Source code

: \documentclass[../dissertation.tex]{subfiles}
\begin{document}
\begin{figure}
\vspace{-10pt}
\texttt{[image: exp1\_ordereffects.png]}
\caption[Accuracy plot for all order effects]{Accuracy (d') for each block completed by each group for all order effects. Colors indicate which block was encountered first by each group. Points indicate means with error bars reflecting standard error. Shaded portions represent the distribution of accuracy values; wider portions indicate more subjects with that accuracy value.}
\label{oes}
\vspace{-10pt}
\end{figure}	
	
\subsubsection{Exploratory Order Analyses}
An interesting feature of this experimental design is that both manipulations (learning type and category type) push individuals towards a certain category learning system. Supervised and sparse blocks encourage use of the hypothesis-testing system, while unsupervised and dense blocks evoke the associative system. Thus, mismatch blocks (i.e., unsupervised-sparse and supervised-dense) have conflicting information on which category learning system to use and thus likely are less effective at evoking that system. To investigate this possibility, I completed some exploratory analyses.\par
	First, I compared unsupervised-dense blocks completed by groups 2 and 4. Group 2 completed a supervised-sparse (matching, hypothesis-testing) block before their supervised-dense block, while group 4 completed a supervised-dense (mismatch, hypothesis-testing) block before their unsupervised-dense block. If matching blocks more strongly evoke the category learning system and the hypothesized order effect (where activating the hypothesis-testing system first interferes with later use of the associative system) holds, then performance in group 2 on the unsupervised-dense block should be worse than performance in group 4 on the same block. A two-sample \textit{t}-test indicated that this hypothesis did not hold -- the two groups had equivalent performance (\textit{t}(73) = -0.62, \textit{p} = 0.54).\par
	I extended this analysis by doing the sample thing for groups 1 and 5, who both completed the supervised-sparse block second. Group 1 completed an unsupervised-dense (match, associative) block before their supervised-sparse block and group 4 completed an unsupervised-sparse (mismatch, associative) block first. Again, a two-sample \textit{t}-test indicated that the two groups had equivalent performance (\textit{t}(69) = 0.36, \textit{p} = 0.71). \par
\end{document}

Problem description:
Could you output all of the records above exactly as given?

Worked solution:
Source code

: \documentclass[../dissertation.tex]{subfiles}
\begin{document}
\begin{figure}
\vspace{-10pt}
\texttt{[image: exp1\_ordereffects.png]}
\caption[Accuracy plot for all order effects]{Accuracy (d') for each block completed by each group for all order effects. Colors indicate which block was encountered first by each group. Points indicate means with error bars reflecting standard error. Shaded portions represent the distribution of accuracy values; wider portions indicate more subjects with that accuracy value.}
\label{oes}
\vspace{-10pt}
\end{figure}	
	
\subsubsection{Exploratory Order Analyses}
An interesting feature of this experimental design is that both manipulations (learning type and category type) push individuals towards a certain category learning system. Supervised and sparse blocks encourage use of the hypothesis-testing system, while unsupervised and dense blocks evoke the associative system. Thus, mismatch blocks (i.e., unsupervised-sparse and supervised-dense) have conflicting information on which category learning system to use and thus likely are less effective at evoking that system. To investigate this possibility, I completed some exploratory analyses.\par
	First, I compared unsupervised-dense blocks completed by groups 2 and 4. Group 2 completed a supervised-sparse (matching, hypothesis-testing) block before their supervised-dense block, while group 4 completed a supervised-dense (mismatch, hypothesis-testing) block before their unsupervised-dense block. If matching blocks more strongly evoke the category learning system and the hypothesized order effect (where activating the hypothesis-testing system first interferes with later use of the associative system) holds, then performance in group 2 on the unsupervised-dense block should be worse than performance in group 4 on the same block. A two-sample \textit{t}-test indicated that this hypothesis did not hold -- the two groups had equivalent performance (\textit{t}(73) = -0.62, \textit{p} = 0.54).\par
	I extended this analysis by doing the sample thing for groups 1 and 5, who both completed the supervised-sparse block second. Group 1 completed an unsupervised-dense (match, associative) block before their supervised-sparse block and group 4 completed an unsupervised-sparse (mismatch, associative) block first. Again, a two-sample \textit{t}-test indicated that the two groups had equivalent performance (\textit{t}(69) = 0.36, \textit{p} = 0.71). \par
\end{document}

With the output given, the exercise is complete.